La récente ordonnance n° 2004-604 du 24 juin 2004 portant réforme du régime des valeurs mobilières émises par les sociétés commerciales, prise en application de la loi n° 2003-591 du 2 juillet 2003 habilitant le gouvernement à simplifier le droit, a été prise dans le même souci de simplification et de rationalisation. Cette ordonnance tend à unifier le régime des augmentations de capital, ainsi que celui des valeurs mobilières émises par les sociétés par actions. Une telle réforme est incontestablement positive pour la place financière de Paris, car elle crée des instruments souples et adaptés aux besoins des acteurs. Elle regroupe les valeurs mobilières en deux grandes catégories, ce qui constitue un effort bienvenu de rationalisation.

Néanmoins, votre rapporteur général tient à attirer l'attention sur l'assouplissement du régime des délégations données par l'assemblée générale en matière d'augmentation du capital. Ces délégations ne portaient jusqu'à présent que sur les modalités de réalisation des augmentations. Elles portent désormais sur la décision de procéder à une émission, qui peut donc être déléguée au conseil d'administration ou au directoire (dans les limites d'un plafond global de l'augmentation et d'une durée limite de la délégation). Des sub-délégations sont possibles au directeur général, aux directeurs généraux délégués ou à un membre du directoire. Cette disposition écorne un principe de notre droit des sociétés. Elle constitue un « retour de balancier » par rapport à l'évolution contemporaine des règles du gouvernement d'entreprise en faveur de la protection de l'information et des droits des actionnaires. Par ailleurs, l'ordonnance rend également possible le transfert de la compétence pour décider ou autoriser l'émission d'obligations, jusqu'ici dévolue à l'assemblée générale des actionnaires, au conseil d'administration ou au directoire, ou encore au gérant.

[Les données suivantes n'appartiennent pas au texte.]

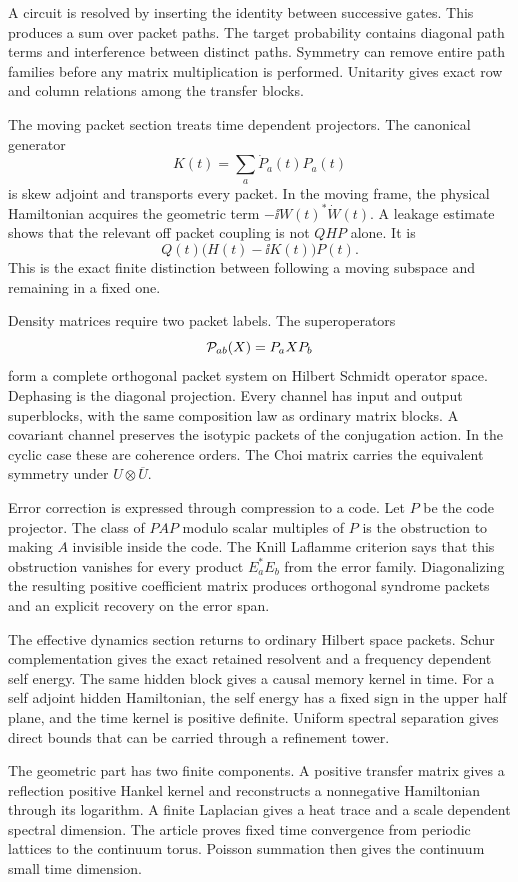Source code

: A circuit is resolved by inserting the identity between successive gates. This produces a sum over packet paths. The target probability contains diagonal path terms and interference between distinct paths. Symmetry can remove entire path families before any matrix multiplication is performed. Unitarity gives exact row and column relations among the transfer blocks.

The moving packet section treats time dependent projectors. The canonical generator
\[
K(t)=\sum_a\dot P_a(t)P_a(t)
\]
is skew adjoint and transports every packet. In the moving frame, the physical Hamiltonian acquires the geometric term \(-\ii W(t)^*\dot W(t)\). A leakage estimate shows that the relevant off packet coupling is not \(QHP\) alone. It is
\[
Q(t)\bigl(H(t)-\ii K(t)\bigr)P(t).
\]
This is the exact finite distinction between following a moving subspace and remaining in a fixed one.

Density matrices require two packet labels. The superoperators
\[
\Pcal_{ab}(X)=P_aXP_b
\]
form a complete orthogonal packet system on Hilbert Schmidt operator space. Dephasing is the diagonal projection. Every channel has input and output superblocks, with the same composition law as ordinary matrix blocks. A covariant channel preserves the isotypic packets of the conjugation action. In the cyclic case these are coherence orders. The Choi matrix carries the equivalent symmetry under \(U\otimes\overline U\).

Error correction is expressed through compression to a code. Let \(P\) be the code projector. The class of \(PAP\) modulo scalar multiples of \(P\) is the obstruction to making \(A\) invisible inside the code. The Knill Laflamme criterion says that this obstruction vanishes for every product \(E_a^*E_b\) from the error family. Diagonalizing the resulting positive coefficient matrix produces orthogonal syndrome packets and an explicit recovery on the error span.

The effective dynamics section returns to ordinary Hilbert space packets. Schur complementation gives the exact retained resolvent and a frequency dependent self energy. The same hidden block gives a causal memory kernel in time. For a self adjoint hidden Hamiltonian, the self energy has a fixed sign in the upper half plane, and the time kernel is positive definite. Uniform spectral separation gives direct bounds that can be carried through a refinement tower.

The geometric part has two finite components. A positive transfer matrix gives a reflection positive Hankel kernel and reconstructs a nonnegative Hamiltonian through its logarithm. A finite Laplacian gives a heat trace and a scale dependent spectral dimension. The article proves fixed time convergence from periodic lattices to the continuum torus. Poisson summation then gives the continuum small time dimension.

Cette dernière évolution de notre droit des sociétés montre, en tout état de cause, que la définition d'un équilibre satisfaisant entre transparence, sécurité et efficacité n'est pas un exercice aisé. Il conviendra d'être attentif à l'application des dispositions de l'ordonnance susvisée et de ne pas exclure, le cas échéant, de les rectifier par voie législative.